Ossabaw Pork, Spruce – McCrady’s, Charleston

We started with champagne for the table, and then courses began arriving in sync. There was frozen uni on gold paper over ice, orange beet leather that arrived rolled up on a tiny bed of nails, Sapelo clams from Georgia with almost translucent slices of kohlrabi, a shrimp cake of sorts, fish with white asparagus and mushroom chamomile tea poured over the top, a rice dish with savory custard and puffed cereal, banana ice cream with black lime grated over the top and finished with a banana sauce that tasted exactly like caramel, a “foitchamacallit” which was a housemade Whatchamacallit candy bar with foie gras. Every bite had more flavors than you could identify, though we tried. The meal lasted just over two hours, and though we didn’t feel completely stuffed, as we left and walked to our cars we could feel in our bellies how much food we had just eaten. We were given black envelopes with the menu of our dinner, a personal note from the staff, and heirloom red pea seeds from Chef Sean Brock’s personal collection.
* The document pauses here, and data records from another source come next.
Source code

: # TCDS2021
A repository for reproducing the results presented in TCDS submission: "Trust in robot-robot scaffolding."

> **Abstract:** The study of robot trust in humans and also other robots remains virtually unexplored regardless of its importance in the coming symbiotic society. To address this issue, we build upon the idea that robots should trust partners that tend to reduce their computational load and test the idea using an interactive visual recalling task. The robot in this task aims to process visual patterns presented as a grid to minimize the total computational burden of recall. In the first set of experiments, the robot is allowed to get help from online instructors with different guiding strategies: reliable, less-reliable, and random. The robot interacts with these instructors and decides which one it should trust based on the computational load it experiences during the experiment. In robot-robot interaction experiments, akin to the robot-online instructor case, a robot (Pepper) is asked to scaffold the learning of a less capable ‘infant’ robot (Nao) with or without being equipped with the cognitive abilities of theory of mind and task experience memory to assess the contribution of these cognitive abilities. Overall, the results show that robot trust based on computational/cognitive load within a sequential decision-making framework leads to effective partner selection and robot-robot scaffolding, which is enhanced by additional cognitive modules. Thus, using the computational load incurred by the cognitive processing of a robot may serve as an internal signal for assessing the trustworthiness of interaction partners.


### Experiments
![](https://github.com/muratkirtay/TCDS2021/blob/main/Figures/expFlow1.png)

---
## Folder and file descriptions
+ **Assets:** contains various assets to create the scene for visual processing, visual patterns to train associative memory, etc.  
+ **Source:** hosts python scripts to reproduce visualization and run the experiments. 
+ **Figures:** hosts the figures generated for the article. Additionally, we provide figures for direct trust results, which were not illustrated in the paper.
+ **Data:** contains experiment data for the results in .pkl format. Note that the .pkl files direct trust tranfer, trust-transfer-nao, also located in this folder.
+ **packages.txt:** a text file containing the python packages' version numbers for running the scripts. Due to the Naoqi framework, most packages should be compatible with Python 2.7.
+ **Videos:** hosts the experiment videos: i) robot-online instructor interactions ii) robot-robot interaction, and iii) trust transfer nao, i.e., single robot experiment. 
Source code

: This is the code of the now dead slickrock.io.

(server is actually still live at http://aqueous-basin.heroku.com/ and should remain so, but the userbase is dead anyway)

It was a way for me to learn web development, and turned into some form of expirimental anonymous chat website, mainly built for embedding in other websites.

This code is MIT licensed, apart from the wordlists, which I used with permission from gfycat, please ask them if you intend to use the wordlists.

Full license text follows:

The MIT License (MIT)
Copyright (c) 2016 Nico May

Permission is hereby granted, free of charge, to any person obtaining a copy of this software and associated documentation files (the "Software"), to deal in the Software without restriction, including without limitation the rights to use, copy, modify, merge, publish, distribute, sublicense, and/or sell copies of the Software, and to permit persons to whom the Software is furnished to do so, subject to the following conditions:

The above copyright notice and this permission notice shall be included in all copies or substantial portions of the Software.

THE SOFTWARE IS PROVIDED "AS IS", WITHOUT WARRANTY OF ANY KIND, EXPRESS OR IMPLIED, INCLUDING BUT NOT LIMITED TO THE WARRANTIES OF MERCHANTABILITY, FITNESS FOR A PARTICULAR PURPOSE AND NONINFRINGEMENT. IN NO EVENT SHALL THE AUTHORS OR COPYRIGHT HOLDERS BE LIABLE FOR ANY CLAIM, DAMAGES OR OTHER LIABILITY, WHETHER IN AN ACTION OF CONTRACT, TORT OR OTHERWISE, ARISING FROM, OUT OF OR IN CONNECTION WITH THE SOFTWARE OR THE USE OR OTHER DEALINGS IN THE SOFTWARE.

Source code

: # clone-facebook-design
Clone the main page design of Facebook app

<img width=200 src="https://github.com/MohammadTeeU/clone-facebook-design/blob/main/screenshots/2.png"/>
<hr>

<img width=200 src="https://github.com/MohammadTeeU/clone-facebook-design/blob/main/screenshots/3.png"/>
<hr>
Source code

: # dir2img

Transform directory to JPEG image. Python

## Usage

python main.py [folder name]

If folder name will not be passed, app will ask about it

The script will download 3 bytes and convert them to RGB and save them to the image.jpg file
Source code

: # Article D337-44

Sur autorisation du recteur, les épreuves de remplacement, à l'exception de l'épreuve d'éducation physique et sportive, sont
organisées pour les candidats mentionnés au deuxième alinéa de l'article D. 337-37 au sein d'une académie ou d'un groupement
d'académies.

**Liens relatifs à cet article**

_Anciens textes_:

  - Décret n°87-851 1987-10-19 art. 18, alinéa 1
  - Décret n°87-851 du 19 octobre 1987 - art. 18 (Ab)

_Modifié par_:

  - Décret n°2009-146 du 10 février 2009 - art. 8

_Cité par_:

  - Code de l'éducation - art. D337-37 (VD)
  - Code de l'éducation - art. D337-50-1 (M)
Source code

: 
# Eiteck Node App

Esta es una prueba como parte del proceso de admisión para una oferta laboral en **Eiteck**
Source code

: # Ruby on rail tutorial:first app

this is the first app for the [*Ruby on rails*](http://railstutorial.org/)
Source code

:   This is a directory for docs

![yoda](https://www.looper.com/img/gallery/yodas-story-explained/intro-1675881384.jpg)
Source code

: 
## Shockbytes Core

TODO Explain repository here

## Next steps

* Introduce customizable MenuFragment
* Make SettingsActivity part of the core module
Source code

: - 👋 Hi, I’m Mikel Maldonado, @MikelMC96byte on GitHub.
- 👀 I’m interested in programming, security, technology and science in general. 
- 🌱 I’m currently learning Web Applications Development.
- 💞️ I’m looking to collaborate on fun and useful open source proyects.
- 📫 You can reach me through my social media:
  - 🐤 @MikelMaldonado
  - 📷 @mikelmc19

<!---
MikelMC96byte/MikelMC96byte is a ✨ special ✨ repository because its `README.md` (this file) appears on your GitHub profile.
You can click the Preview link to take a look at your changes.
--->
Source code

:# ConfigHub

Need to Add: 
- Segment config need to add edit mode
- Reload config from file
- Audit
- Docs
“foitchamacallit” – McCrady’s, Charleston

We had an absolute blast at McCrady’s tasting room and I’m sure that’s not just the wine talking. Going with a group of friends was the best idea. I would love to go back, even though I’m afraid it would be a hard experience to top. If you plan to go be sure to make reservations well in advance. The largest group they can accommodate is eight, and reservations fill up quickly with only 22 seats available.

McCrady’s, Charleston

Iron Dog Diner
4245 Rivers Ave, North Charleston, SC 29405

Before we left for home we found an out of the way spot for brunch. Iron Dog Diner was definitely a hipster trap, but it delivered. The small menu featured Dutch Baby pancakes, chicken and waffles, fried green tomatoes and grits, a monte cristo, and the like, all at very affordable prices. We were surprised at how delicious Iron Dog Diner was. The Dutch Baby pancake was everyone’s favorite, but the Country Fried Steak Biscuit was good, too. This mid-century modern diner is open for four hours just five days a week, so if you go make sure they’re open first.

Dutch Baby Pancake – Iron Dog Diner, North Charleston

This barely scrapes the surface of the amazing restaurant scene in Charleston, but if you’re planning a trip you can’t go wrong with Martha Lou’s Kitchen, McCrady’s Tasting Room, or Iron Dog Diner. These three restaurants give three different perspectives on Charleston, and you’ll love them all.